Another device available to Toyota's teams will record every detail of their cars after a race.

"We have a GPS-based, laser scanning booth so we can measure not only surface finish, but also document or finger-print chassis exactly," White explained. "We take the top three or four vehicles from every team and they bring them to our shop on Monday morning and we finger-print them. So we know exactly what they ended up with for grip, ride height, tire pressures, shock and spring settings, suspension compliance, and so on. We are able to keep growing our information base based on track performance in the real world under real competition terms. We have all the good basic tools at everyone's fingers, which I see as a real plus."

Another modern simulation tool will come on-line next spring.

"A year and a half ago we asked ourselves, what's the next step?" White remarked. "We said we don't want to have just the standard stuff. So we worked very closely with our F1 group in Cologne, Germany, and with TMS, and came up with a piece of equipment we call AVCS for advanced vehicle corner simulator. It puts cornering loads into the four corners and that unit will be delivered in February and probably will be commissioned by May. We should be pretty much ready to run with that next spring. That will be a lot of fun. We're looking forward to getting that and doing a lot with it."

NASCAR's vice-president of competition Robin Pemberton says the sanctioning body has a solid grip on its technical relationship with Toyota.

"Toyota has done a great job but they were the first ones that came in that had to bring new parts and pieces," Pemberton said. "Everybody else's stuff was already in existence. When Toyota came in everything they brought to the table was brand new technology, brand new everything. That's just the nature of a new manufacturer coming in.

"Dodge had that advantage when they came in a number of years ago because they didn't have the big cast-iron V-8s and cylinder heads and manifolds that it took in their performance racing catalogue, so to speak. So Dodge had to bring all new stuff when they came in and now with Toyota, obviously, all their stuff had to be brand new.

"But in the same time-frame all the manufacturers have brought new engine parts and pieces to us and asked for approval before introducing them into the garage. Chevrolet has introduced their new engine, the R07, and Dodge brought their new engine to us over a year ago. Dodge has run their new engine in competition and Ford has brought their new engine that they'll start running some time next year. So that will bring everyone back on the same page."

Pemberton acknowledges the benefits that should result from TRD's new chassis shop. He agrees with White that the smaller teams should enjoy these plusses the most.

"It depends what level you're at," Pemberton observed. "A lot of times in the Cup series the teams want to be in control and have more control of their own destiny. It's not about going out and buying store-bought parts and pieces. Even when you look at teams from the top to the bottom, wherever they might be, they have some things that Toyota helps them with and some things they engineer on their own. That's the nature of the competition level in the Cup series.

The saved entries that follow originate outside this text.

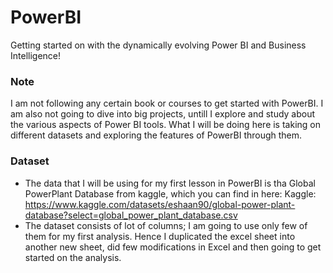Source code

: # PowerBI
Getting started on with the dynamically evolving Power BI and Business Intelligence!

### Note
I am not following any certain book or courses to get started with PowerBI. I am also not going to dive into big projects, untill I explore and study about the various aspects of Power BI tools. What I will be doing here is taking on different datasets and exploring the features of PowerBI through them.

### Dataset

- The data that I will be using for my first lesson in PowerBI is tha Global PowerPlant Database from kaggle, which you can find in here:
Kaggle: https://www.kaggle.com/datasets/eshaan90/global-power-plant-database?select=global_power_plant_database.csv
- The dataset consists of lot of columns; I am going to use only few of them for my first analysis. Hence I duplicated the excel sheet into another new sheet, did few modifications in Excel and then going to get started on the analysis.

"Now, as it gets down to the Nationwide Series the economics with a factory that's building chassis and helping them with the aero development and hanging bodies and all the geometries and suspension and things it takes to go fast, I think they are more open to more of a factory influence."

Adds Toyota's White: "The difference between us and a guy like Jack Roush is they own the race team. So they have a more direct impact on what's actually delivered to the racetrack. We're a manufacturer and we make recommendations and try to help. But we don't own or control race teams."

Before leaving White to allow him to continue TRD's relentless effort in NASCAR, I asked his opinion about IndyCar's 2011 rules debate.

"Rod Campbell called me and they wanted me to come," White related. "We had a board meeting in California when they scheduled their first meeting, so I couldn't go. Then they decided they just wanted anybody wearing a Toyota shirt. So to me, at that point in time, hopefully without being too critical, this wasn't about really having a discussion. It was about demonstrating that they had interest from the manufacturers."

White says that if TRD tried to sell Toyota Motor Sales on entering NASCAR in today's economic climate it would be a difficult if not impossible sale to make. He says that means Indy car racing is completely off Toyota's map.

"To be honest, we have serious challenges budget-wise," White said. "The concept of going back to Indy, or to open-wheel racing, given those challenges and the fact that we haven't got ourselves to the level we want in NASCAR yet, I'd be a fool to even propose it to the company. So I wasn't going to go and sit and listen to yet another meeting because I do enough of that, and I wasn't about to send somebody else just to take notes. So we did not go.

"I asked (former Ford Racing boss) Dan Davis before he retired if he was going and he said, 'Heck, no!' And I stopped somebody from Chevrolet and asked if they were going and they said, 'No. Why would we do that?'."

White says he took the opportunity to suggest his own solution to Indy car racing's debate about its 2011 formula.

"I did give Rod my opinion. I told him to go get a 1994 Lola or Reynard and put a Cosworth engine in it and go racing. Then you would have something that sounds great, runs great, looks great and puts on a great show, and everybody who loved them will jump at the chance to come and watch because there's still a lot of people out there who remember how great those cars were. Use that as a kind of retro starting point and build it from there. But I don't think they listened."

In America, at least, Toyota's racing future is all about NASCAR and to a lesser degree USAC which Toyota regards as a feeder or ladder system to NASCAR. Over the next few years as Detroit's car builders consolidate or fail, the folks from TRD may end up being bigger players than any of us imagined, not only in NASCAR but across the entire grass roots sweep of American oval track racing.